Prompt →
Look through the records and copy each line with the string "файле" in it.

Saved data entries →
________________________

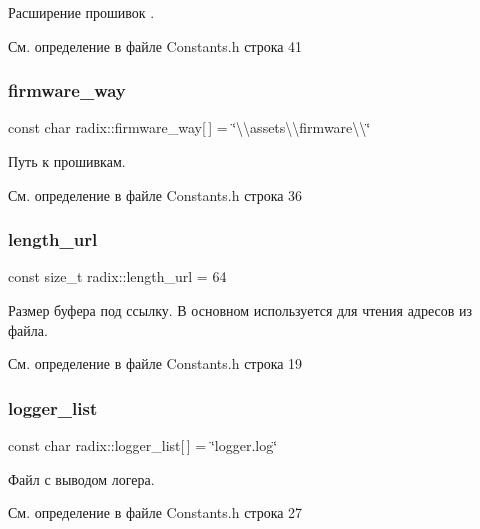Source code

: Расширение прошивок . 

См. определение в файле Constants.\+h строка 41

\mbox{\label{namespaceradix_a123392a7ece6e11efaf3ad3df291ff3d}} 
\subsubsection{\texorpdfstring{firmware\+\_\+way}{firmware\_way}}
{\footnotesize\ttfamily const char radix\+::firmware\+\_\+way\mbox{[}$\,$\mbox{]} = \char`\"{}\textbackslash{}\textbackslash{}assets\textbackslash{}\textbackslash{}firmware\textbackslash{}\textbackslash{}\char`\"{}}

Путь к прошивкам. 

См. определение в файле Constants.\+h строка 36

\mbox{\label{namespaceradix_a21a5c4cd2370c706df61763c0069475a}} 
\subsubsection{\texorpdfstring{length\+\_\+url}{length\_url}}
{\footnotesize\ttfamily const size\+\_\+t radix\+::length\+\_\+url = 64}

Размер буфера под ссылку. В основном используется для чтения адресов из файла. 

См. определение в файле Constants.\+h строка 19

\mbox{\label{namespaceradix_a11c5bfe5c65a0f88a2a950111c6ffc09}} 
\subsubsection{\texorpdfstring{logger\+\_\+list}{logger\_list}}
{\footnotesize\ttfamily const char radix\+::logger\+\_\+list\mbox{[}$\,$\mbox{]} = \char`\"{}logger.\+log\char`\"{}}

Файл с выводом логера. 

См. определение в файле Constants.\+h строка 27

\mbox{\label{namespaceradix_aa90f63f1d0143b58469670ccbb86cfc4}} 
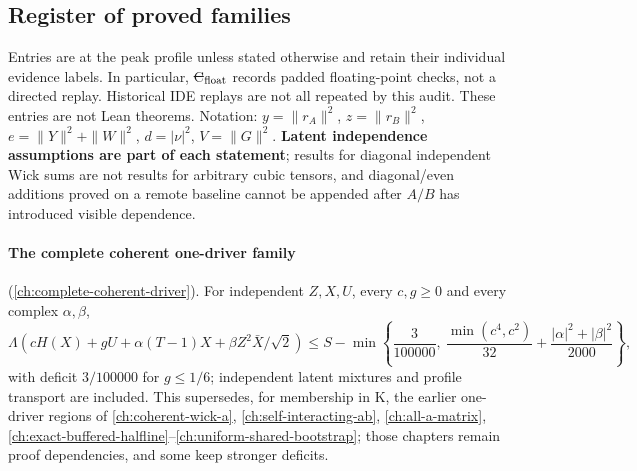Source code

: \subsection{Register of proved families}
Entries are at the peak profile unless stated otherwise and retain their individual evidence labels. In particular, \st{C$_{\rm float}$} records padded floating-point checks, not a directed replay. Historical IDE replays are not all repeated by this audit. These entries are not Lean theorems. Notation: $y=\|r_A\|^2$, $z=\|r_B\|^2$, $e=\|Y\|^2+\|W\|^2$,
$d=|\nu|^2$, $V=\|G\|^2$. \textbf{Latent independence assumptions are part of each statement}; results for diagonal independent Wick sums are not results for arbitrary
cubic tensors, and diagonal/even additions proved on a remote baseline cannot be appended after $A/B$ has introduced visible dependence.

\paragraph{The complete coherent one-driver family} (\autoref{ch:complete-coherent-driver}). For independent $Z,X,U$, every $c,g\ge0$ and every complex
$\alpha,\beta$,
\[
 \Lambda\!\left(cH(X)+gU+\alpha(T-1)X+\beta Z^2\bar X/\sqrt2\right)
 \le S-\min\!\left\{\frac3{100000},\ \frac{\min(c^4,c^2)}{32}+\frac{|\alpha|^2+|\beta|^2}{2000}\right\},
\]
with deficit $3/100000$ for $g\le1/6$; independent latent mixtures and profile transport are included. This supersedes, for membership in K, the earlier one-driver
regions of \autoref{ch:coherent-wick-a}, \autoref{ch:self-interacting-ab}, \autoref{ch:all-a-matrix}, \autoref{ch:exact-buffered-halfline}--\autoref{ch:uniform-shared-bootstrap};
those chapters remain proof dependencies, and some keep stronger deficits.

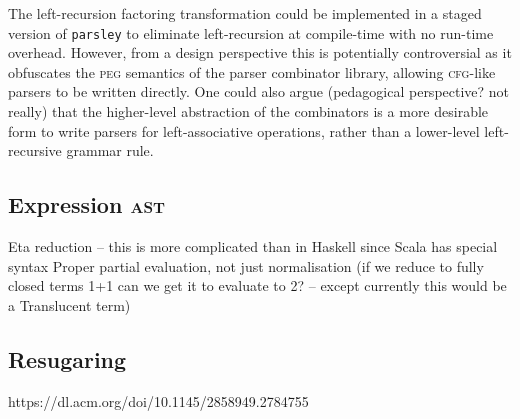 \documentclass[../../main.tex]{subfiles}
\begin{document}
The left-recursion factoring transformation could be implemented in a staged version of \texttt{parsley} to eliminate left-recursion at compile-time with no run-time overhead.
However, from a design perspective this is potentially controversial as it obfuscates the \textsc{peg} semantics of the parser combinator library, allowing \textsc{cfg}-like parsers to be written directly.
One could also argue (pedagogical perspective? not really) that the higher-level abstraction of the  combinators is a more desirable form to write parsers for left-associative operations, rather than a lower-level left-recursive grammar rule.


\subsection{Expression \textsc{ast}}
Eta reduction -- this is more complicated than in Haskell since Scala has special syntax %
Proper partial evaluation, not just normalisation (if we reduce to fully closed terms 1+1 can we get it to evaluate to 2? -- except currently this would be a Translucent term)

\subsection{Resugaring}
https://dl.acm.org/doi/10.1145/2858949.2784755
\end{document}
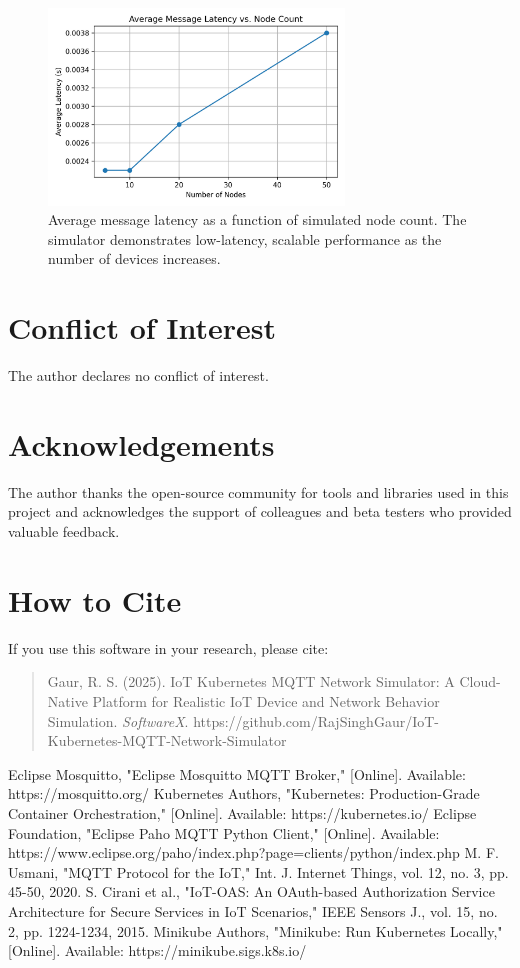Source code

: \documentclass[review]{elsarticle}
\begin{document}
\begin{figure}[h]
\centering
\includegraphics[width=0.7\textwidth]{latency_vs_nodes.png}
\caption{Average message latency as a function of simulated node count. The simulator demonstrates low-latency, scalable performance as the number of devices increases.}
\label{fig:latency-vs-nodes}
\end{figure}

\section*{Conflict of Interest}
The author declares no conflict of interest.

\section*{Acknowledgements}
The author thanks the open-source community for tools and libraries used in this project and acknowledges the support of colleagues and beta testers who provided valuable feedback.

\section*{How to Cite}
If you use this software in your research, please cite:
\begin{quote}
Gaur, R. S. (2025). IoT Kubernetes MQTT Network Simulator: A Cloud-Native Platform for Realistic IoT Device and Network Behavior Simulation. \textit{SoftwareX}. https://github.com/RajSinghGaur/IoT-Kubernetes-MQTT-Network-Simulator
\end{quote}

\begin{thebibliography}{99}
 Eclipse Mosquitto, "Eclipse Mosquitto MQTT Broker," [Online]. Available: https://mosquitto.org/
 Kubernetes Authors, "Kubernetes: Production-Grade Container Orchestration," [Online]. Available: https://kubernetes.io/
 Eclipse Foundation, "Eclipse Paho MQTT Python Client," [Online]. Available: https://www.eclipse.org/paho/index.php?page=clients/python/index.php
 M. F. Usmani, "MQTT Protocol for the IoT," Int. J. Internet Things, vol. 12, no. 3, pp. 45-50, 2020.
 S. Cirani et al., "IoT-OAS: An OAuth-based Authorization Service Architecture for Secure Services in IoT Scenarios," IEEE Sensors J., vol. 15, no. 2, pp. 1224-1234, 2015.
 Minikube Authors, "Minikube: Run Kubernetes Locally," [Online]. Available: https://minikube.sigs.k8s.io/
\end{thebibliography}
\end{document}
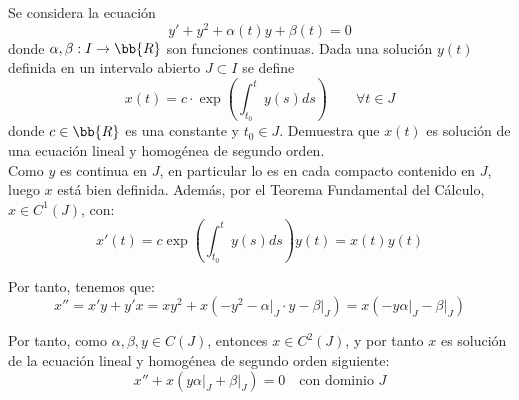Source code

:\begin{ejercicio}\label{ej:4.7}
    Se considera la ecuación
    \[
        y' + y^2 + \alpha(t)y + \beta(t) = 0
    \]
    donde $\alpha, \beta : I \to \bb{R}$ son funciones continuas. Dada una solución $y(t)$ definida en un intervalo abierto $J \subset I$ se define
    \[
        x(t) = c\cdot \exp\left(\int_{t_0}^t y(s)ds\right)\qquad \forall t \in J
    \]
    donde $c\in \bb{R}$ es una constante y $t_0 \in J$. Demuestra que $x(t)$ es solución de una ecuación lineal y homogénea de segundo orden.\\

    Como $y$ es continua en $J$, en particular lo es en cada compacto contenido en $J$, luego $x$ está bien definida. Además, por el Teorema Fundamental del Cálculo, $x\in C^1(J)$, con:
    \begin{equation*}
        x'(t)=c\exp\left(\int_{t_0}^t y(s)ds\right)y(t)=x(t)y(t)
    \end{equation*}

    Por tanto, tenemos que:
    \begin{equation*}
        x''=x'y+y'x=xy^2 + x\left(-y^2-\alpha\big|_J\cdot y-\beta\big|_J\right)=x\left(-y\alpha\big|_J-\beta\big|_J\right)
    \end{equation*}

    Por tanto, como $\alpha,\beta,y\in C(J)$, entonces $x\in C^2(J)$, y por tanto $x$ es solución de la ecuación lineal y homogénea de segundo orden siguiente:
    \begin{equation*}
        x''+x\left(y\alpha\big|_J+\beta\big|_J\right)=0 \quad \text{con dominio } J
    \end{equation*}
\end{ejercicio}

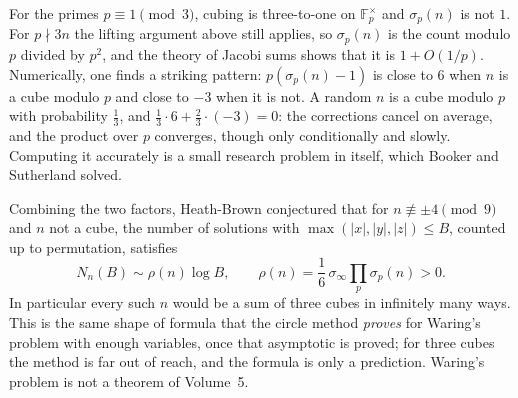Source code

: For the primes $p\equiv1\pmod3$, cubing is three-to-one on $\mathbb F_p^\times$ and $\sigma_p(n)$ is not $1$. For $p\nmid3n$ the lifting argument above still applies, so $\sigma_p(n)$ is the count modulo $p$ divided by $p^2$, and the theory of Jacobi sums shows that it is $1+O(1/p)$. Numerically, one finds a striking pattern: $p(\sigma_p(n)-1)$ is close to $6$ when $n$ is a cube modulo $p$ and close to $-3$ when it is not. A random $n$ is a cube modulo $p$ with probability $\frac13$, and $\frac13\cdot6+\frac23\cdot(-3)=0$: the corrections cancel on average, and the product over $p$ converges, though only conditionally and slowly. Computing it accurately is a small research problem in itself, which Booker and Sutherland solved.

\begin{remark}\label{rem:hb}
Combining the two factors, Heath-Brown conjectured that for $n\not\equiv\pm4\pmod9$ and $n$ not a cube, the number of solutions with $\max(|x|,|y|,|z|)\le B$, counted up to permutation, satisfies
\[
N_n(B)\sim\rho(n)\log B,\qquad\rho(n)=\frac16\,\sigma_\infty\prod_p\sigma_p(n)>0.
\]
In particular every such $n$ would be a sum of three cubes in infinitely many ways. This is the same shape of formula that the circle method \emph{proves} for Waring's problem with
enough variables, once that asymptotic is proved; for three cubes the method is far out of reach, and the formula is only a prediction. Waring's problem is not a theorem of Volume~5.
\end{remark}
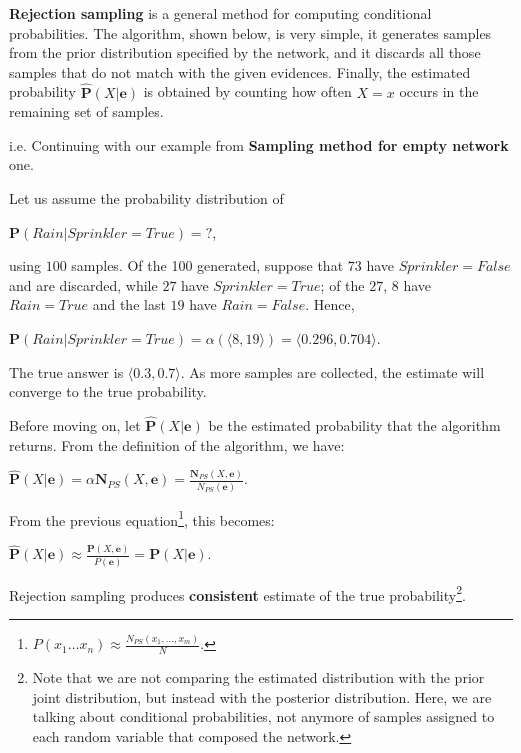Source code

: \textbf{Rejection sampling} is a general method for computing conditional probabilities. The algorithm, shown below, is very simple, it generates samples from the prior 
distribution specified by the network, and it discards all those samples that do not match with the given evidences. Finally, the estimated probability $\hat{\mathbf{P}}(X|\mathbf{e})$
is obtained by counting how often $X = x$ occurs in the remaining set of samples.
\begin{example}
    i.e. Continuing with our example from \textbf{Sampling method for empty network} one. \vspace{3.5pt}

    Let us assume the probability distribution of \vspace{3.5pt}
    \begin{center}
        $\mathbf{P}(Rain|Sprinkler=True) = ?$,
    \end{center} \vspace{3.5pt}
    using $100$ samples. Of the 100 generated, suppose that $73$ have $Sprinkler=False$ and are discarded, while $27$ have $Sprinkler=True$; of the $27$, $8$ have $Rain=True$ 
    and the last $19$ have $Rain=False$. Hence, \vspace{3.5pt}
    \begin{center}
        $\mathbf{P}(Rain|Sprinkler=True) = \alpha(\langle8, 19\rangle) = \langle0.296, 0.704\rangle$.
    \end{center} \vspace{3.5pt}
    The true answer is $\langle0.3, 0.7\rangle$. As more samples are collected, the estimate will converge to the true probability. 
\end{example}
Before moving on, let $\hat{\mathbf{P}}(X|\mathbf{e})$ be the estimated probability that the algorithm returns. From the definition of the algorithm, we have: \vspace{3.5pt}
\begin{center}
    $\hat{\mathbf{P}}(X|\mathbf{e}) = \alpha\mathbf{N}_{PS}(X, \mathbf{e}) = \frac{\mathbf{N}_{PS}(X, \mathbf{e})}{N_{PS}(\mathbf{e})}$.
\end{center} \vspace{3.5pt}
From the previous equation\footnote{$P(x_1 \dots x_n) \approx \frac{N_{PS}(x_1, \dots, x_m)}{N}$.}, this becomes:
\begin{center}
    $\hat{\mathbf{P}}(X|\mathbf{e}) \approx \frac{\mathbf{P}(X, \mathbf{e})}{P(\mathbf{e})} = \mathbf{P}(X|\mathbf{e})$.
\end{center}
Rejection sampling produces \textbf{consistent} estimate of the true probability\footnote{Note that we are not comparing the estimated distribution with the prior joint distribution, but instead with the posterior distribution. Here, we are talking about conditional probabilities, not anymore of samples assigned to each random variable that composed the network.}.

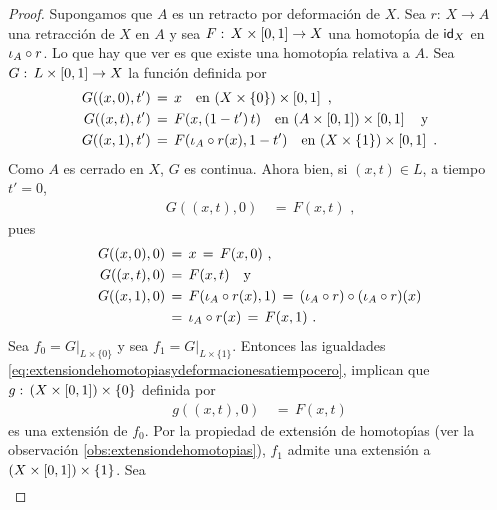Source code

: \begin{proof}
	Supongamos que $A$ es un retracto por deformaci\'{o}n de $X$. Sea
	$r:\,X\rightarrow A$ una retracci\'{o}n de $X$ en $A$ y sea
	$F:\,X\times\intervalo\rightarrow X$ una homotop\'{\i}a de $\id[X]$
	en $\inc[A]\circ r$. Lo que hay que ver es que existe una
	homotop\'{\i}a relativa a $A$. Sea $G:\,L\times\intervalo\rightarrow X$
	la funci\'{o}n definida por
	\begin{equation}
		\label{eq:extensiondehomotopiasydeformaciones}
	\begin{aligned}
		G((x,0),t') & \,=\, x \quad\text{en }
			(X\times\{0\})\times\intervalo \text{ ,} \\
		G((x,t),t') & \,=\, F(x,(1-t')\,t) \quad\text{en }
			(A\times\intervalo)\times\intervalo \quad\text{y} \\
		G((x,1),t') & \,=\,F(\inc[A]\circ r(x),1-t') \quad\text{en }
			(X\times\{1\})\times\intervalo
		\text{ .}
	\end{aligned}
	\end{equation}
	Como $A$ es cerrado en $X$, $G$ es continua. Ahora bien, si
	$(x,t)\in L$, a tiempo $t'=0$,
	\begin{align*}
		G((x,t),0) & \,=\,F(x,t)
		\text{ ,}
	\end{align*}
	pues
	\begin{equation}
		\label{eq:extensiondehomotopiasydeformacionesatiempocero}
	\begin{aligned}
		G((x,0),0) & \,=\,x\,=\,F(x,0) \text{ ,} \\
		G((x,t),0) & \,=\,F(x,t) \quad\text{y} \\
		G((x,1),0) & \,=\,F(\inc[A]\circ r(x),1) \,=\,
			(\inc[A]\circ r)\circ (\inc[A]\circ r) (x) \\
		& \,=\,\inc[A]\circ r(x) \,=\, F(x,1)
		\text{ .}
	\end{aligned}
	\end{equation}
	Sea $f_{0}=G|_{L\times\{0\}}$ y sea $f_{1}=G|_{L\times\{1\}}$.
	Entonces las igualdades
	\eqref{eq:extensiondehomotopiasydeformacionesatiempocero},
	implican que $g:\,(X\times\intervalo)\times\{0\}$ definida por
	\begin{align*}
		g((x,t),0) & \,=\, F(x,t)	
	\end{align*}
	es una extensi\'{o}n de $f_{0}$. Por la propiedad de extensi\'{o}n de
	homotop\'{\i}as (ver la observaci\'{o}n
	\ref{obs:extensiondehomotopias}), $f_{1}$ admite una extensi\'{o}n a
	$(X\times\intervalo)\times\{1\}$. Sea
	\begin{align*}

\end{align*}
\end{proof}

________________________

Solved exercise →
См. определение в файле Constants.\+h строка 41
См. определение в файле Constants.\+h строка 36
См. определение в файле Constants.\+h строка 19
См. определение в файле Constants.\+h строка 27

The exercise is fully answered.